Attracted by low rents, a supportive local government and a likeminded community, a diverse cast of young Japanese creatives – from coffee roasters to weavers – is giving the district a makeover and turning it into a nexus for made-in-Tokyo magic
Owner, Maito Design Works
Our goal is to make items that will gracefully age along with the person who loves them, so we make everything painstakingly by hand,” says Maito Komuro, the owner of charming textiles shop Maito Design Works. One of the techniques that Komuro employs is kusakizome, whereby native plants like sakura blossoms and Yaku cedar are used to colour natural fabrics without the use of harsh chemicals. Although much of the dyeing is done at a workshop in Fukuoka, Komuro built an atelier next to his Kuramae retail store so that customers can observe the dyeing process as well.
As with many other establishments in Kuramae, Komuro places heavy emphasis on fostering dialogue with his customers and prioritising uniquely Japanese products. “To us, it’s important to work together with creators across [the country] to produce things that are truly made in Japan,” he stresses.

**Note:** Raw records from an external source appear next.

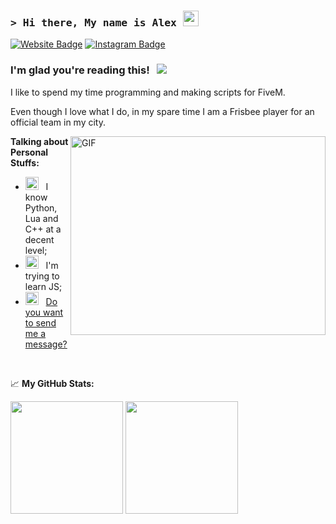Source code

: ### <samp>&gt; Hi there, My name is **Alex**</a> <img src="https://media.giphy.com/media/hvRJCLFzcasrR4ia7z/giphy.gif" width="25"> </samp>

[![Website Badge](https://cdn-icons-png.flaticon.com/512/2111/2111267.png)](https://discord.gg/rmkg78ge2p)
[![Instagram Badge](https://img.shields.io/badge/-Instagram-e4405f?style=flat-square&logo=Instagram&logoColor=white)](https://instagram.com/_spiry/)

### I'm glad you're reading this! &nbsp; ![](https://visitor-badge.glitch.me/badge?page_id=spiry32)

I like to spend my time programming and making scripts for FiveM.

Even though I love what I do, in my spare time I am a Frisbee player for an official team in my city.

<img align="right" alt="GIF" src="https://github.com/Gapur/Gapur/blob/main/assets/coding.gif?raw=true" width="408" height="318" />
  

**Talking about Personal Stuffs:**

- <img src="https://cdn-icons-png.flaticon.com/512/2645/2645163.png" width="21" />&nbsp;&nbsp; I know Python, Lua and C++ at a decent level;
- <img src="https://cdn-icons-png.flaticon.com/512/3145/3145765.png" width="21" />&nbsp;&nbsp; I'm trying to learn JS;
- <img src="https://cdn-icons-png.flaticon.com/512/2504/2504896.png" width="21" />&nbsp;&nbsp; [Do you want to send me a message?](https://discord.gg/rmkg78ge2p)

</br>


<!--idk-->


📈 **My GitHub Stats:**

<p>
  <img height="180em" src="https://github-readme-stats.vercel.app/api?username=spiry32&show_icons=true&hide_border=true&&count_private=true&include_all_commits=true" />
  <img height="180em" src="https://github-readme-stats.vercel.app/api/top-langs/?username=spiry32&exclude_repo=KNN-Image-Classification&show_icons=true&hide_border=true&layout=compact&langs_count=8"/>
</p>



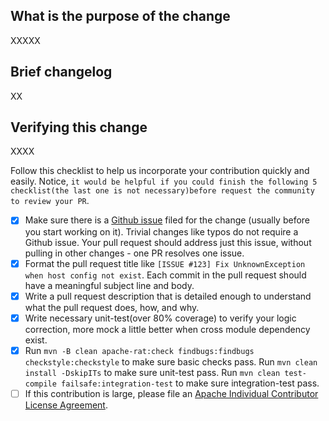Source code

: ## What is the purpose of the change

XXXXX

## Brief changelog

XX

## Verifying this change

XXXX

Follow this checklist to help us incorporate your contribution quickly and easily. Notice, `it would be helpful if you could finish the following 5 checklist(the last one is not necessary)before request the community to review your PR`.

- [x] Make sure there is a [Github issue](https://github.com/apache/rocketmq/issues) filed for the change (usually before you start working on it). Trivial changes like typos do not require a Github issue. Your pull request should address just this issue, without pulling in other changes - one PR resolves one issue. 
- [x] Format the pull request title like `[ISSUE #123] Fix UnknownException when host config not exist`. Each commit in the pull request should have a meaningful subject line and body.
- [x] Write a pull request description that is detailed enough to understand what the pull request does, how, and why.
- [x] Write necessary unit-test(over 80% coverage) to verify your logic correction, more mock a little better when cross module dependency exist. 
- [x] Run `mvn -B clean apache-rat:check findbugs:findbugs checkstyle:checkstyle` to make sure basic checks pass. Run `mvn clean install -DskipITs` to make sure unit-test pass. Run `mvn clean test-compile failsafe:integration-test`  to make sure integration-test pass.
- [ ] If this contribution is large, please file an [Apache Individual Contributor License Agreement](http://www.apache.org/licenses/#clas).
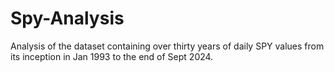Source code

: # Spy-Analysis
Analysis of the dataset containing over thirty years of daily SPY values from its inception in Jan 1993 to the end of Sept 2024. 
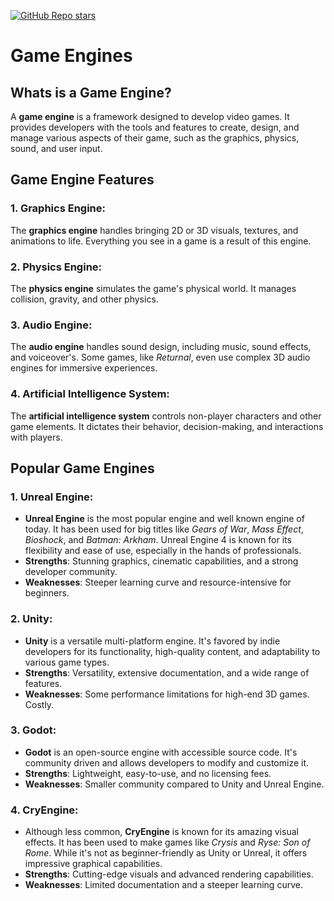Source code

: [![GitHub Repo stars](https://img.shields.io/badge/-GO%20BACK-3d8fcc)](../../README.md#important)

# Game Engines

## **Whats is a Game Engine?**
A **game engine** is a framework designed to develop video games. It provides developers with the tools and features to create, design, and manage various aspects of their game, such as the graphics, physics, sound, and user input.


## Game Engine Features
### 1. **Graphics Engine**:
   The **graphics engine** handles bringing 2D or 3D visuals, textures, and animations to life. Everything you see in a game is a result of this engine.

### 2. **Physics Engine**:
   The **physics engine** simulates the game's physical world. It manages collision, gravity, and other physics.

### 3. **Audio Engine**:
   The **audio engine** handles sound design, including music, sound effects, and voiceover's. Some games, like *Returnal*, even use complex 3D audio engines for immersive experiences.

### 4. **Artificial Intelligence System**:
   The **artificial intelligence system** controls non-player characters and other game elements. It dictates their behavior, decision-making, and interactions with players.

## Popular Game Engines

### 1. **Unreal Engine**:
   - **Unreal Engine** is the most popular engine and well known engine of today. It has been used for big titles like *Gears of War*, *Mass Effect*, *Bioshock*, and *Batman: Arkham*. Unreal Engine 4 is known for its flexibility and ease of use, especially in the hands of professionals.
   - **Strengths**: Stunning graphics, cinematic capabilities, and a strong developer community.
   - **Weaknesses**: Steeper learning curve and resource-intensive for beginners.

### 2. **Unity**:
   - **Unity** is a versatile multi-platform engine. It's favored by indie developers for its functionality, high-quality content, and adaptability to various game types.
   - **Strengths**: Versatility, extensive documentation, and a wide range of features.
   - **Weaknesses**: Some performance limitations for high-end 3D games. Costly.

### 3. **Godot**:
   - **Godot** is an open-source engine with accessible source code. It's community driven and allows developers to modify and customize it.
   - **Strengths**: Lightweight, easy-to-use, and no licensing fees.
   - **Weaknesses**: Smaller community compared to Unity and Unreal Engine.

### 4. **CryEngine**:
   - Although less common, **CryEngine** is known for its amazing visual effects. It has been used to make games like *Crysis* and *Ryse: Son of Rome*. While it's not as beginner-friendly as Unity or Unreal, it offers impressive graphical capabilities.
   - **Strengths**: Cutting-edge visuals and advanced rendering capabilities.
   - **Weaknesses**: Limited documentation and a steeper learning curve.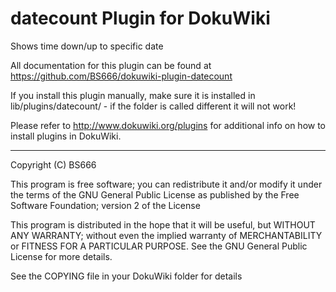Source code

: # datecount Plugin for DokuWiki
Shows time down/up to specific date

All documentation for this plugin can be found at
https://github.com/BS666/dokuwiki-plugin-datecount

If you install this plugin manually, make sure it is installed in
lib/plugins/datecount/ - if the folder is called different it
will not work!

Please refer to http://www.dokuwiki.org/plugins for additional info
on how to install plugins in DokuWiki.

----
Copyright (C) BS666

This program is free software; you can redistribute it and/or modify
it under the terms of the GNU General Public License as published by
the Free Software Foundation; version 2 of the License

This program is distributed in the hope that it will be useful,
but WITHOUT ANY WARRANTY; without even the implied warranty of
MERCHANTABILITY or FITNESS FOR A PARTICULAR PURPOSE.  See the
GNU General Public License for more details.

See the COPYING file in your DokuWiki folder for details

On that note, Komuro recommends that visitors to Kuramae check out green tea purveyors Nakamura Tea Life, whose modern packaging looks more cocktail hour than tea time. “You can do tastings of their Japanese teas in the shop,” he reveals, as well as find out about the labour-intensive process behind handpicking, drying and roasting the leaves. Come lunchtime, Komuro is willing to wait in long lines at Ramen Kai. “They make ramen with dried sardines and shellfish. It’s only been open about a year, but it’s already really popular,” he says.